[Data for review]
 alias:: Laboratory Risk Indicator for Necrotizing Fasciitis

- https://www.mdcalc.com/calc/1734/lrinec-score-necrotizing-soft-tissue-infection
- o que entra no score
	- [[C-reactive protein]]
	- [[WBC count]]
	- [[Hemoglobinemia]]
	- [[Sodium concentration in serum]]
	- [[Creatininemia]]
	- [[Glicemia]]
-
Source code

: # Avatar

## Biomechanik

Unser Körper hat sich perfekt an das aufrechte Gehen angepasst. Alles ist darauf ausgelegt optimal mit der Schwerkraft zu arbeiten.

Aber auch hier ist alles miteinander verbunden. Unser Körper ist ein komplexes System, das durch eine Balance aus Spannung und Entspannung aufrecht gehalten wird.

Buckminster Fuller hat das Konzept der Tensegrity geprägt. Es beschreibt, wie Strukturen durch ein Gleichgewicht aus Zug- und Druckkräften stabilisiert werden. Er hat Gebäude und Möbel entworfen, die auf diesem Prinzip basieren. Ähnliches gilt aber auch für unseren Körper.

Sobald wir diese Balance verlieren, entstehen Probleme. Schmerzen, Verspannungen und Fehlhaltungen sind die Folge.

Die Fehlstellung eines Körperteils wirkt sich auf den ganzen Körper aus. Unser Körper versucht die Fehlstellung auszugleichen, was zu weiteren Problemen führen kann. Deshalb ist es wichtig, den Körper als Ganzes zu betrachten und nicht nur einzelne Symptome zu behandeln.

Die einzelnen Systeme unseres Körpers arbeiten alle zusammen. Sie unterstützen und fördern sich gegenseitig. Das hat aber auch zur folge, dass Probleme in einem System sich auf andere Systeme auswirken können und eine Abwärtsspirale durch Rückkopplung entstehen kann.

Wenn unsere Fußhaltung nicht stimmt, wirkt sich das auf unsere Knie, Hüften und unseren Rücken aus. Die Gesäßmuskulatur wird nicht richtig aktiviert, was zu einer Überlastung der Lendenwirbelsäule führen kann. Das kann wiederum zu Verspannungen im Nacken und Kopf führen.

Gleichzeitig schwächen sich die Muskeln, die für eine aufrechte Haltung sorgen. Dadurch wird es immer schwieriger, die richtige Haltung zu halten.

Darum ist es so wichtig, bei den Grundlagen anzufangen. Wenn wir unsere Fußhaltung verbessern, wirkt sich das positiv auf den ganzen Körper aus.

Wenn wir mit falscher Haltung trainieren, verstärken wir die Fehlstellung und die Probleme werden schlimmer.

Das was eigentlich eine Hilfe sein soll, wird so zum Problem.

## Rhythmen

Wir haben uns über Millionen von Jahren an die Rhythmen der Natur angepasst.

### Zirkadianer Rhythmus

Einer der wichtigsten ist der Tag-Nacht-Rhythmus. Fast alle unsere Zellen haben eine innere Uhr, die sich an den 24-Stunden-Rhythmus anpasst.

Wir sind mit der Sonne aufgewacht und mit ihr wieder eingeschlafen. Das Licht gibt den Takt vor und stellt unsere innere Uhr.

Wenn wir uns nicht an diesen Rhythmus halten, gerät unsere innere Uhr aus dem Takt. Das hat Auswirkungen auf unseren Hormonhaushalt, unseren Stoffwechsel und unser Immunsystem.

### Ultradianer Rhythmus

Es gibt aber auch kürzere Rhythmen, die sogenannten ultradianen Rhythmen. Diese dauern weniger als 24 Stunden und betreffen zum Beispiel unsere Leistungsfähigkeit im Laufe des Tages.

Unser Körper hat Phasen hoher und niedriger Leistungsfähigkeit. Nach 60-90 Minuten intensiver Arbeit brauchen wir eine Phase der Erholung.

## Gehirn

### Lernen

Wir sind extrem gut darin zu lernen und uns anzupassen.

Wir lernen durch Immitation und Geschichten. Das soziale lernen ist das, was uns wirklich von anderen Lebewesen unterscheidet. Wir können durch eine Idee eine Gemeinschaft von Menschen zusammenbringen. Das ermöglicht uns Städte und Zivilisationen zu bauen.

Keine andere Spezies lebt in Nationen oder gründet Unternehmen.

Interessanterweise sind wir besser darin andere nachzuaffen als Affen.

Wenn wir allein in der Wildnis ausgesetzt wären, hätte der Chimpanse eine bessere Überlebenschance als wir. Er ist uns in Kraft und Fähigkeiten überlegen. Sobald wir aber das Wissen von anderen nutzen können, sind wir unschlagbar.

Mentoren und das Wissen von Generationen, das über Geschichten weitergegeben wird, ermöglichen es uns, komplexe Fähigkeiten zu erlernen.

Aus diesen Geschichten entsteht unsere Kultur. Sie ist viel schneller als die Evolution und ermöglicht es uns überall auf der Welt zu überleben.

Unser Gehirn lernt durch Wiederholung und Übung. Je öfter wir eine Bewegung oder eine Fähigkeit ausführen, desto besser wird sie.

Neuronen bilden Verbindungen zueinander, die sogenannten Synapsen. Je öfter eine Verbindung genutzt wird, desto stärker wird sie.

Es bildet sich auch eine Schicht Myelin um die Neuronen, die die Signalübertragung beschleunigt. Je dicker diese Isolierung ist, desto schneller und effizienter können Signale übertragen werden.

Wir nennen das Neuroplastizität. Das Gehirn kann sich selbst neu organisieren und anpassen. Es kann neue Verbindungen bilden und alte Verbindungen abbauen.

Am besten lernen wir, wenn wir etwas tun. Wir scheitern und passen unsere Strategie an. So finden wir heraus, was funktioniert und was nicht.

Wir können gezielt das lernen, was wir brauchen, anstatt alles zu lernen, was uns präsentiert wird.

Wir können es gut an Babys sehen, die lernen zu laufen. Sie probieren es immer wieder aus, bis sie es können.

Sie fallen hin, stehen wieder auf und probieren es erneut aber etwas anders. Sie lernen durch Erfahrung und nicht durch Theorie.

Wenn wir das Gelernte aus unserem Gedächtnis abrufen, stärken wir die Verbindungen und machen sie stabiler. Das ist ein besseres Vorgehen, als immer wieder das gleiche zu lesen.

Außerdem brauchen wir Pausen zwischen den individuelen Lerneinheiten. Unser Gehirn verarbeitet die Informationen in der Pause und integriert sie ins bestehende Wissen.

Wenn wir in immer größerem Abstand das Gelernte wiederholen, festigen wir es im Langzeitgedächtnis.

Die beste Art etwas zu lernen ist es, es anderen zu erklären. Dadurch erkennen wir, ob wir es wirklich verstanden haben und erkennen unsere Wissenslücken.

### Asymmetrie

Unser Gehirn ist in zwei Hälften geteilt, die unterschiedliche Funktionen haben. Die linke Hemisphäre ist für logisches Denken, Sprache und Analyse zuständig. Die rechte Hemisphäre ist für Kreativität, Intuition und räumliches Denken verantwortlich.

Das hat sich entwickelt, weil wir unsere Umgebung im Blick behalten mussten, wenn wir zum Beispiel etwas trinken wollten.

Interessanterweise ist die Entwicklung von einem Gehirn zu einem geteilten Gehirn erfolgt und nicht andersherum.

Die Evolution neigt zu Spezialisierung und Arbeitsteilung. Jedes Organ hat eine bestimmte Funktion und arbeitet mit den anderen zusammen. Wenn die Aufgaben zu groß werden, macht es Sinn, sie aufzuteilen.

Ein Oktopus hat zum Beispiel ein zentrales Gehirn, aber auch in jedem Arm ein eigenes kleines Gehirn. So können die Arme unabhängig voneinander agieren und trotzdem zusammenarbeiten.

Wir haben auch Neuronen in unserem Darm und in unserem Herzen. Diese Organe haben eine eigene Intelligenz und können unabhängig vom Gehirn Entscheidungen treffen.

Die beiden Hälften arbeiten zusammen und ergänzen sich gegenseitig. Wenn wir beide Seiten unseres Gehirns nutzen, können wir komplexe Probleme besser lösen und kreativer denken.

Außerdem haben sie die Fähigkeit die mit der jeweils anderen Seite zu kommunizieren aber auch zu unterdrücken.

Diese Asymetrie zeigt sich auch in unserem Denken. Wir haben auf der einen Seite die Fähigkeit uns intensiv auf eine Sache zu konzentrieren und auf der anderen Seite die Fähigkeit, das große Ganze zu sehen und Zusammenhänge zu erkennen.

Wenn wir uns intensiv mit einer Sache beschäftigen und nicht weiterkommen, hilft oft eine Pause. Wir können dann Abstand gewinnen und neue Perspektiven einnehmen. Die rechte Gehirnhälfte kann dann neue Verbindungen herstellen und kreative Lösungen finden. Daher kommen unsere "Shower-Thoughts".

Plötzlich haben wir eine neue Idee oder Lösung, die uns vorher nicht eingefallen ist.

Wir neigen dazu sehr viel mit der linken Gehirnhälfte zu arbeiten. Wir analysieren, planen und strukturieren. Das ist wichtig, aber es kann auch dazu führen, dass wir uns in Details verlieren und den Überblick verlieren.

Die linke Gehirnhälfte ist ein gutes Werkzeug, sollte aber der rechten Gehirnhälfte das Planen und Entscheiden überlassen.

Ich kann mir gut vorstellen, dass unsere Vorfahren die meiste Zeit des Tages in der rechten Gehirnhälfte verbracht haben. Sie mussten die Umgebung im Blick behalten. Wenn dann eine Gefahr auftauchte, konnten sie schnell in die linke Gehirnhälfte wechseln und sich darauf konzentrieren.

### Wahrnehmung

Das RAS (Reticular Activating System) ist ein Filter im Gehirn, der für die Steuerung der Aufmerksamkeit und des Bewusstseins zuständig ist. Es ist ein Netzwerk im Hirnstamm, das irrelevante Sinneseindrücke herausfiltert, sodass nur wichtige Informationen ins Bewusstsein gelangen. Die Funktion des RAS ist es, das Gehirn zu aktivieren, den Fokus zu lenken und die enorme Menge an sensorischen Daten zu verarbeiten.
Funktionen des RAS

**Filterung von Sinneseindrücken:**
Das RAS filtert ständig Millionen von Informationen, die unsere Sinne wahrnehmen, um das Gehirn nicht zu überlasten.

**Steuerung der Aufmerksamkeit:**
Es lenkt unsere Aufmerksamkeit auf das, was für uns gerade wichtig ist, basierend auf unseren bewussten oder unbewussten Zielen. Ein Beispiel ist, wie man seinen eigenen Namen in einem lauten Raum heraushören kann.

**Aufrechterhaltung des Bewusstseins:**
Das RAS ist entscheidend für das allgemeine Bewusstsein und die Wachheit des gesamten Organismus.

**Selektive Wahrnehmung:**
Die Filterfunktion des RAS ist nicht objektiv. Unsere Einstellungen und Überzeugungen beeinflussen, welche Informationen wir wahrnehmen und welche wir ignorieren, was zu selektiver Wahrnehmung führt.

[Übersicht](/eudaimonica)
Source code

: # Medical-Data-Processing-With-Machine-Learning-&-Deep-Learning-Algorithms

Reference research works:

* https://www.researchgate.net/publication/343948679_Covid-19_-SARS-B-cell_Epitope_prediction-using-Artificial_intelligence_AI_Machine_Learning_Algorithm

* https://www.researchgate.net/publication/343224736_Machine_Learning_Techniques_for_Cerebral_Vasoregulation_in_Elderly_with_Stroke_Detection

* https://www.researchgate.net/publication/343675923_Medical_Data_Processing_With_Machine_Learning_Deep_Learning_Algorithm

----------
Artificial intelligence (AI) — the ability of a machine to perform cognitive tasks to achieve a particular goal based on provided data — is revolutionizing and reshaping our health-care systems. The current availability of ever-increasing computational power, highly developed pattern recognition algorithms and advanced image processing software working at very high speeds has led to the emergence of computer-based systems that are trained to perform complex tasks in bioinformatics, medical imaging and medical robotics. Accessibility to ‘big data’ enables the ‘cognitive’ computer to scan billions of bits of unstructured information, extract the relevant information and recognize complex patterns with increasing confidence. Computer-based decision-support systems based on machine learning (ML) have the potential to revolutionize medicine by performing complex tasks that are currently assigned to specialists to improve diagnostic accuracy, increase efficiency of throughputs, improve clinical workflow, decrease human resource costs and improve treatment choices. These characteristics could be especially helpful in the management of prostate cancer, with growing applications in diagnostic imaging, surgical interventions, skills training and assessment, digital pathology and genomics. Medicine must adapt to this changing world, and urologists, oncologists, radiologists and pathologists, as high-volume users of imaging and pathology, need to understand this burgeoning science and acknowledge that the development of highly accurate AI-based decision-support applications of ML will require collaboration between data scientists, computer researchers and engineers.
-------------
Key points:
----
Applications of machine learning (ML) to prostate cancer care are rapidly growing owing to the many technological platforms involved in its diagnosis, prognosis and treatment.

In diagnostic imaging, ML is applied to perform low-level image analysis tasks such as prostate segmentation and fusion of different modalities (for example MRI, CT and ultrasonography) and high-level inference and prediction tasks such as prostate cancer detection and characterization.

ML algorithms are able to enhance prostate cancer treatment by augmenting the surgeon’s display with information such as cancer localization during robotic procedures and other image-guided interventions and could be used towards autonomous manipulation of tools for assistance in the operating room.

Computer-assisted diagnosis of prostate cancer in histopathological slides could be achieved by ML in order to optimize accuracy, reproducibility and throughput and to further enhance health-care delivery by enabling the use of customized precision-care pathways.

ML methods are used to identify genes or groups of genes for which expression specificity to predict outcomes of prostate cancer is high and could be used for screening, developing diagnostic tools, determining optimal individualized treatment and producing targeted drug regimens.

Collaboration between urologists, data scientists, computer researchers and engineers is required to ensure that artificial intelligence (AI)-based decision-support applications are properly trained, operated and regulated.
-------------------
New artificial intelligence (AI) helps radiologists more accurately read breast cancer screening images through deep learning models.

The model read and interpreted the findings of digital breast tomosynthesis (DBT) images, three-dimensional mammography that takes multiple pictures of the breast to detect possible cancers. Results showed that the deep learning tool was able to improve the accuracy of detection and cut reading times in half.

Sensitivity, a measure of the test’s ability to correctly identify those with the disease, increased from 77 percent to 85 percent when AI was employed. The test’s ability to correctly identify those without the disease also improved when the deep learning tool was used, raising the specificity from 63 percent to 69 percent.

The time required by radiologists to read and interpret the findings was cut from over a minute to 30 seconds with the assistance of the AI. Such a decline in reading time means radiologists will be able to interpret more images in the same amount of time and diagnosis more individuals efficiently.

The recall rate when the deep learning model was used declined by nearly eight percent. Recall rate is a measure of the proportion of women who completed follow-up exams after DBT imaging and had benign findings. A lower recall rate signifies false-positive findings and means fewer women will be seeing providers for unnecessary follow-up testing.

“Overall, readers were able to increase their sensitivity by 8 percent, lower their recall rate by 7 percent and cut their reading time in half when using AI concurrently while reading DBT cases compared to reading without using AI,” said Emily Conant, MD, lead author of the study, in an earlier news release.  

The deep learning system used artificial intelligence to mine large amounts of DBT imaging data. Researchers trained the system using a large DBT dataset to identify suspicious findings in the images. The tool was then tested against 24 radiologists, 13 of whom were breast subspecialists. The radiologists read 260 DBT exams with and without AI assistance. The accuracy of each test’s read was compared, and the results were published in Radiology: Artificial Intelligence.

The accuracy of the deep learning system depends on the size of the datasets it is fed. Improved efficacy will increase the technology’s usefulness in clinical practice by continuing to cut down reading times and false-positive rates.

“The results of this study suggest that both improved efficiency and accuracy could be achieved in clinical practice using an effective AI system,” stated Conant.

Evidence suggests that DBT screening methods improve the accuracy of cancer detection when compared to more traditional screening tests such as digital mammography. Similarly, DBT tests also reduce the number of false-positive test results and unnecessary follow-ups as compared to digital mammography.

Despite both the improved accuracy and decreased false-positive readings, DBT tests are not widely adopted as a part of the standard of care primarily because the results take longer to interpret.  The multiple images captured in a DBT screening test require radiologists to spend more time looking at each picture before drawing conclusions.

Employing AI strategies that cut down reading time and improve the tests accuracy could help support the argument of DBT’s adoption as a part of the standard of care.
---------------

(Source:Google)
[/Data for review]
### [What you have to do]
Copy out, word for word, the part of the entries above that begins at the line with "Wenn wir allein" and ends at the line with "Mentoren und das", including both.

### [Response to the exercise]
Wenn wir allein in der Wildnis ausgesetzt wären, hätte der Chimpanse eine bessere Überlebenschance als wir. Er ist uns in Kraft und Fähigkeiten überlegen. Sobald wir aber das Wissen von anderen nutzen können, sind wir unschlagbar.

Mentoren und das Wissen von Generationen, das über Geschichten weitergegeben wird, ermöglichen es uns, komplexe Fähigkeiten zu erlernen.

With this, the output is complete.